First successful implantation of an artificial cornea in a blind patient in Europe

Thirty days after the surgery, the 59-year-old patient was able to regain some of her vision and her sight should be stabilized within a month.

The Rothschild Foundation Hospital announced on Thursday the success of the first implantation in Europe of a 100% artificial cornea in a blind person. Thirty days after the surgery, the 59-year-old patient was able to regain some of her vision and her sight should be stabilized within a month.

Suffering from a blinding corneal pathology, the patient was transplanted six times, but each time the transplants were unsuccessful due to rejection and severe infections. His severely damaged cornea had made him lose all his vision and his autonomy, forcing him to move with the help of a white cane and an attendant.

100% synthetic artificial cornea

She was able to benefit from inclusion in a clinical trial using a new generation artificial cornea. The grafted device is made of biocompatible synthetic materials, which gradually integrate into the cellular environment of the eye. This artificial cornea is 100% synthetic whereas previous versions required a human donor.

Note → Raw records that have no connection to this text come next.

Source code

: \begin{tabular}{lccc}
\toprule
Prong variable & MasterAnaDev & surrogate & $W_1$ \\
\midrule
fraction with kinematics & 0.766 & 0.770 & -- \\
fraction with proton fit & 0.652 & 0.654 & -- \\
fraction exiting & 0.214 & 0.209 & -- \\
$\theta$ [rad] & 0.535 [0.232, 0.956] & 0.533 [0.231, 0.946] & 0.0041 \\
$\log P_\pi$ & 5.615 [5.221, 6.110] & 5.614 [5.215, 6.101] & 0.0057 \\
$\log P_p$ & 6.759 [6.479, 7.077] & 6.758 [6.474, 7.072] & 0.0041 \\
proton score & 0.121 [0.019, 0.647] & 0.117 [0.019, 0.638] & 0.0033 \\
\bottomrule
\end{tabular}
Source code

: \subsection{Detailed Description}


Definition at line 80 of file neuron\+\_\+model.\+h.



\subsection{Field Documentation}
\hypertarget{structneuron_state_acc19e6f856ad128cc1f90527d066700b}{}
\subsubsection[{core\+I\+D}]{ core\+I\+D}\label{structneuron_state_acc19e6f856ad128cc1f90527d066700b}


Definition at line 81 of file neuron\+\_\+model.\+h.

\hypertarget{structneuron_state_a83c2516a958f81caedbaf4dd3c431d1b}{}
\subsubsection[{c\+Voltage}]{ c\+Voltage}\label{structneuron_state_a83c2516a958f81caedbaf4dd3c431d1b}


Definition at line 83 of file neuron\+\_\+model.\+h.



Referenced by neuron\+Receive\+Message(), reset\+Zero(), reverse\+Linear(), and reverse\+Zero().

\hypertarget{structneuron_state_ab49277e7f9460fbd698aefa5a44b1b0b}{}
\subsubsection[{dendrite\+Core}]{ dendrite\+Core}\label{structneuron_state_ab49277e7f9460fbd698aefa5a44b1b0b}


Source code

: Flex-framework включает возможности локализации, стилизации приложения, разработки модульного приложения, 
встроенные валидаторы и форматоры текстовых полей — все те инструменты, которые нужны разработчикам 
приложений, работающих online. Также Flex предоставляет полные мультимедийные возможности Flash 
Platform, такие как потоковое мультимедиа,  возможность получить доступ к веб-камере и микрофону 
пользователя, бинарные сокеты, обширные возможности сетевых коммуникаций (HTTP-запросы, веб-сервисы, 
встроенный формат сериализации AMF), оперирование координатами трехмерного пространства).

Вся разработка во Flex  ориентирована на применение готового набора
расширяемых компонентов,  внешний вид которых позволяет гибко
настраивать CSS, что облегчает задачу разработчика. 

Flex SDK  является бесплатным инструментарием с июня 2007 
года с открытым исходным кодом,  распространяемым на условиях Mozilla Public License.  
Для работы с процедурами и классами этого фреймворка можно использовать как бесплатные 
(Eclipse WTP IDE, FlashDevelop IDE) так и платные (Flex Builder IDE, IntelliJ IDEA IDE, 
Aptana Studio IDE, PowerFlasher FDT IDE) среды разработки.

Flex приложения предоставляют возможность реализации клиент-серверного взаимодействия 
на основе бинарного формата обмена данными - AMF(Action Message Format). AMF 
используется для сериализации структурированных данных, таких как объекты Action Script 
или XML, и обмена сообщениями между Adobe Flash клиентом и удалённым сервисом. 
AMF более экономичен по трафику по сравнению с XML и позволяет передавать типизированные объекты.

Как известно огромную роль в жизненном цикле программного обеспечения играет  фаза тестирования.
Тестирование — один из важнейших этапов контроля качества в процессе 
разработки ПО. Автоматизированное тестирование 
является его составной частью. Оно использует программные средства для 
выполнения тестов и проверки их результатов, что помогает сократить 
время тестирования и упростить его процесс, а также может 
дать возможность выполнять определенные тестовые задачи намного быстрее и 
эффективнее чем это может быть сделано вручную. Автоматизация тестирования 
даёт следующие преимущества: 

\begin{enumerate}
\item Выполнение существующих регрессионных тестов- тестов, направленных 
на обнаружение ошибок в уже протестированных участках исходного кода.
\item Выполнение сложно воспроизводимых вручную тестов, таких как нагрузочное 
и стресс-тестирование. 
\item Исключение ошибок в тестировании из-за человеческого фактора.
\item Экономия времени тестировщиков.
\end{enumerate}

For Dr. Eric Gabison, ophthalmologist at the Rothschild Foundation Hospital who performed the operation, this simplifies the procedure since the prosthesis is available at any time (storage possible for more than a year at room temperature) and does not present the infectious and immunological risks of human bioprostheses and grafts.

“Faced with the global shortage of human corneal transplants and, for patients for whom the transplant fails, this type of artificial cornea presents a good alternative and a real medical innovation, because many patients will be eligible, including in countries which do not provide no infrastructure allowing tissue grafting. We will be able to transplant patients hitherto without therapeutic possibilities, suffering from severe corneal pathologies “, specifies Eric Gabison in a press release from the Rothschild Foundation Hospital.

“As with all innovations in their clinical trial phase, it is advisable to be cautious and to have perspective as to the results in the medium and long term, but this first intervention is particularly promising”, concludes the surgeon.